▶ Work order
The entire listing below is to be reproduced exactly.

┌──

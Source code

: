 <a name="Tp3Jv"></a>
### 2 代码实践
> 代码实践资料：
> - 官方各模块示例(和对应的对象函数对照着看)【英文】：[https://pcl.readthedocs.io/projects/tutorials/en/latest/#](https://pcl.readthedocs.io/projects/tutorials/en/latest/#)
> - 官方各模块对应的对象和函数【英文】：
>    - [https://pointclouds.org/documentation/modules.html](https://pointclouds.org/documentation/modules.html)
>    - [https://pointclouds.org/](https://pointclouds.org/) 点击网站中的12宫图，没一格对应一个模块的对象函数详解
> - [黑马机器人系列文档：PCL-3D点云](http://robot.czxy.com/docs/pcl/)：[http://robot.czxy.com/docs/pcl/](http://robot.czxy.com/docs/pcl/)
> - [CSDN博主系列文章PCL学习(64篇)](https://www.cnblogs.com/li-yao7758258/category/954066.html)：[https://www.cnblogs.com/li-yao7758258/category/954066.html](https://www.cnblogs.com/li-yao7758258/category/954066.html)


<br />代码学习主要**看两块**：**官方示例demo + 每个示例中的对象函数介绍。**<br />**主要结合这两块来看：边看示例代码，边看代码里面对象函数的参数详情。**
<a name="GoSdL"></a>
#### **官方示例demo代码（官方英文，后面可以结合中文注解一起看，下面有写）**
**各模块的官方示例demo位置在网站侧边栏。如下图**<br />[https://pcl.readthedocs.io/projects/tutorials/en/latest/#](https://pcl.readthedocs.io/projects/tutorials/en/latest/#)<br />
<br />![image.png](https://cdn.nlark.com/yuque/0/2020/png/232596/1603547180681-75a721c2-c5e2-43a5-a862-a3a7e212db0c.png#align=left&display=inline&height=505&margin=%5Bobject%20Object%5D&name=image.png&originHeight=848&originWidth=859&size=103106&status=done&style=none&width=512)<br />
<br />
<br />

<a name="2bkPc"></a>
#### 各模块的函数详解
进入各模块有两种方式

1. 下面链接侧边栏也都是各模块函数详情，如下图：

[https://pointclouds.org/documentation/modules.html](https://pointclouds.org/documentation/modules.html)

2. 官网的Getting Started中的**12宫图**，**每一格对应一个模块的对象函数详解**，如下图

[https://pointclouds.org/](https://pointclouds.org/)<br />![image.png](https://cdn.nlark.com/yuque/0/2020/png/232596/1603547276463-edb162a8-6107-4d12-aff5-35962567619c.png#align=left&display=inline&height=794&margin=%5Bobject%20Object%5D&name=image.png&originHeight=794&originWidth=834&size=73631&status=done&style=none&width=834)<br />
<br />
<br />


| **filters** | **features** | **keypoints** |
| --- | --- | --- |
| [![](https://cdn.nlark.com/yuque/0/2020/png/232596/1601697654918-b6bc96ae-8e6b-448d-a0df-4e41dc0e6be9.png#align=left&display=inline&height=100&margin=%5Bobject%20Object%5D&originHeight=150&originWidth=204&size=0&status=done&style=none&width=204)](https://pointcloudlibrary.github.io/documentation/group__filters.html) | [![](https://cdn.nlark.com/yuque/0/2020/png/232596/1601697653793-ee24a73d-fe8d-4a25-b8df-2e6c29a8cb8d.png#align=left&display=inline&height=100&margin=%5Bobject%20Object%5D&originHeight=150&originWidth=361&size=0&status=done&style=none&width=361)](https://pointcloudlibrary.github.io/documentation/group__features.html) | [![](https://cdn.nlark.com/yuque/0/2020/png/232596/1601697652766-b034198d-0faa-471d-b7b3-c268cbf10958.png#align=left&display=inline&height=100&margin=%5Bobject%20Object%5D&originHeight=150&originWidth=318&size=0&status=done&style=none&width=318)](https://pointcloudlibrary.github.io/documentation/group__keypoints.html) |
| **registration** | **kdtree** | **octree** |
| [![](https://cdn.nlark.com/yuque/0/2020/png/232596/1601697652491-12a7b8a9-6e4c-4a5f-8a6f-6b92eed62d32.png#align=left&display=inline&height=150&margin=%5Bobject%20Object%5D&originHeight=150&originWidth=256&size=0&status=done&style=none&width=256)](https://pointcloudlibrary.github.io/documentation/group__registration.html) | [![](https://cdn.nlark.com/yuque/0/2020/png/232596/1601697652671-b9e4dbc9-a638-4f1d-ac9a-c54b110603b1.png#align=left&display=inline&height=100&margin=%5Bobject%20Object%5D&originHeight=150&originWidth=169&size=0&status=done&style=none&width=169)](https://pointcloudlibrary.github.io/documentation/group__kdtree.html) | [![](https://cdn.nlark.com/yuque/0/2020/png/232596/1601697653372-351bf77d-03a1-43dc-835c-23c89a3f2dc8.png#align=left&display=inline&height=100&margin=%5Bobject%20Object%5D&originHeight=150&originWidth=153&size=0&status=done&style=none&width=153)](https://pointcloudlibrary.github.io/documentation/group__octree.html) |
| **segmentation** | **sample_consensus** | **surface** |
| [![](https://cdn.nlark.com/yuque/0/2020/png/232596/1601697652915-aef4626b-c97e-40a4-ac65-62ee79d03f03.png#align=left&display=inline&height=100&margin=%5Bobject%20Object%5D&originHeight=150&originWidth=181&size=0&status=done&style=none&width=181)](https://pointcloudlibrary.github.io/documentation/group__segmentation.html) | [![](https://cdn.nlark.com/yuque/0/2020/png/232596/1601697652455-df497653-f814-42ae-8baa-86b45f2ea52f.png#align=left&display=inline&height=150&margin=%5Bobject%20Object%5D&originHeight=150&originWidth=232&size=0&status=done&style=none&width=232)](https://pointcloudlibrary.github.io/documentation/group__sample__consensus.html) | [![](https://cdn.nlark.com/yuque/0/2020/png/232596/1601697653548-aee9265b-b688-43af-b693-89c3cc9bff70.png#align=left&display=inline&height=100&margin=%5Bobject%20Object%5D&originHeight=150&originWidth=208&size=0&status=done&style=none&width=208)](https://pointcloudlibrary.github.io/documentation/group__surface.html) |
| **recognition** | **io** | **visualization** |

└──

▶ Answer area
Source code

: <a name="Tp3Jv"></a>
### 2 代码实践
> 代码实践资料：
> - 官方各模块示例(和对应的对象函数对照着看)【英文】：[https://pcl.readthedocs.io/projects/tutorials/en/latest/#](https://pcl.readthedocs.io/projects/tutorials/en/latest/#)
> - 官方各模块对应的对象和函数【英文】：
>    - [https://pointclouds.org/documentation/modules.html](https://pointclouds.org/documentation/modules.html)
>    - [https://pointclouds.org/](https://pointclouds.org/) 点击网站中的12宫图，没一格对应一个模块的对象函数详解
> - [黑马机器人系列文档：PCL-3D点云](http://robot.czxy.com/docs/pcl/)：[http://robot.czxy.com/docs/pcl/](http://robot.czxy.com/docs/pcl/)
> - [CSDN博主系列文章PCL学习(64篇)](https://www.cnblogs.com/li-yao7758258/category/954066.html)：[https://www.cnblogs.com/li-yao7758258/category/954066.html](https://www.cnblogs.com/li-yao7758258/category/954066.html)


<br />代码学习主要**看两块**：**官方示例demo + 每个示例中的对象函数介绍。**<br />**主要结合这两块来看：边看示例代码，边看代码里面对象函数的参数详情。**
<a name="GoSdL"></a>
#### **官方示例demo代码（官方英文，后面可以结合中文注解一起看，下面有写）**
**各模块的官方示例demo位置在网站侧边栏。如下图**<br />[https://pcl.readthedocs.io/projects/tutorials/en/latest/#](https://pcl.readthedocs.io/projects/tutorials/en/latest/#)<br />
<br />![image.png](https://cdn.nlark.com/yuque/0/2020/png/232596/1603547180681-75a721c2-c5e2-43a5-a862-a3a7e212db0c.png#align=left&display=inline&height=505&margin=%5Bobject%20Object%5D&name=image.png&originHeight=848&originWidth=859&size=103106&status=done&style=none&width=512)<br />
<br />
<br />

<a name="2bkPc"></a>
#### 各模块的函数详解
进入各模块有两种方式

1. 下面链接侧边栏也都是各模块函数详情，如下图：

[https://pointclouds.org/documentation/modules.html](https://pointclouds.org/documentation/modules.html)

2. 官网的Getting Started中的**12宫图**，**每一格对应一个模块的对象函数详解**，如下图

[https://pointclouds.org/](https://pointclouds.org/)<br />![image.png](https://cdn.nlark.com/yuque/0/2020/png/232596/1603547276463-edb162a8-6107-4d12-aff5-35962567619c.png#align=left&display=inline&height=794&margin=%5Bobject%20Object%5D&name=image.png&originHeight=794&originWidth=834&size=73631&status=done&style=none&width=834)<br />
<br />
<br />


| **filters** | **features** | **keypoints** |
| --- | --- | --- |
| [![](https://cdn.nlark.com/yuque/0/2020/png/232596/1601697654918-b6bc96ae-8e6b-448d-a0df-4e41dc0e6be9.png#align=left&display=inline&height=100&margin=%5Bobject%20Object%5D&originHeight=150&originWidth=204&size=0&status=done&style=none&width=204)](https://pointcloudlibrary.github.io/documentation/group__filters.html) | [![](https://cdn.nlark.com/yuque/0/2020/png/232596/1601697653793-ee24a73d-fe8d-4a25-b8df-2e6c29a8cb8d.png#align=left&display=inline&height=100&margin=%5Bobject%20Object%5D&originHeight=150&originWidth=361&size=0&status=done&style=none&width=361)](https://pointcloudlibrary.github.io/documentation/group__features.html) | [![](https://cdn.nlark.com/yuque/0/2020/png/232596/1601697652766-b034198d-0faa-471d-b7b3-c268cbf10958.png#align=left&display=inline&height=100&margin=%5Bobject%20Object%5D&originHeight=150&originWidth=318&size=0&status=done&style=none&width=318)](https://pointcloudlibrary.github.io/documentation/group__keypoints.html) |
| **registration** | **kdtree** | **octree** |
| [![](https://cdn.nlark.com/yuque/0/2020/png/232596/1601697652491-12a7b8a9-6e4c-4a5f-8a6f-6b92eed62d32.png#align=left&display=inline&height=150&margin=%5Bobject%20Object%5D&originHeight=150&originWidth=256&size=0&status=done&style=none&width=256)](https://pointcloudlibrary.github.io/documentation/group__registration.html) | [![](https://cdn.nlark.com/yuque/0/2020/png/232596/1601697652671-b9e4dbc9-a638-4f1d-ac9a-c54b110603b1.png#align=left&display=inline&height=100&margin=%5Bobject%20Object%5D&originHeight=150&originWidth=169&size=0&status=done&style=none&width=169)](https://pointcloudlibrary.github.io/documentation/group__kdtree.html) | [![](https://cdn.nlark.com/yuque/0/2020/png/232596/1601697653372-351bf77d-03a1-43dc-835c-23c89a3f2dc8.png#align=left&display=inline&height=100&margin=%5Bobject%20Object%5D&originHeight=150&originWidth=153&size=0&status=done&style=none&width=153)](https://pointcloudlibrary.github.io/documentation/group__octree.html) |
| **segmentation** | **sample_consensus** | **surface** |
| [![](https://cdn.nlark.com/yuque/0/2020/png/232596/1601697652915-aef4626b-c97e-40a4-ac65-62ee79d03f03.png#align=left&display=inline&height=100&margin=%5Bobject%20Object%5D&originHeight=150&originWidth=181&size=0&status=done&style=none&width=181)](https://pointcloudlibrary.github.io/documentation/group__segmentation.html) | [![](https://cdn.nlark.com/yuque/0/2020/png/232596/1601697652455-df497653-f814-42ae-8baa-86b45f2ea52f.png#align=left&display=inline&height=150&margin=%5Bobject%20Object%5D&originHeight=150&originWidth=232&size=0&status=done&style=none&width=232)](https://pointcloudlibrary.github.io/documentation/group__sample__consensus.html) | [![](https://cdn.nlark.com/yuque/0/2020/png/232596/1601697653548-aee9265b-b688-43af-b693-89c3cc9bff70.png#align=left&display=inline&height=100&margin=%5Bobject%20Object%5D&originHeight=150&originWidth=208&size=0&status=done&style=none&width=208)](https://pointcloudlibrary.github.io/documentation/group__surface.html) |
| **recognition** | **io** | **visualization** |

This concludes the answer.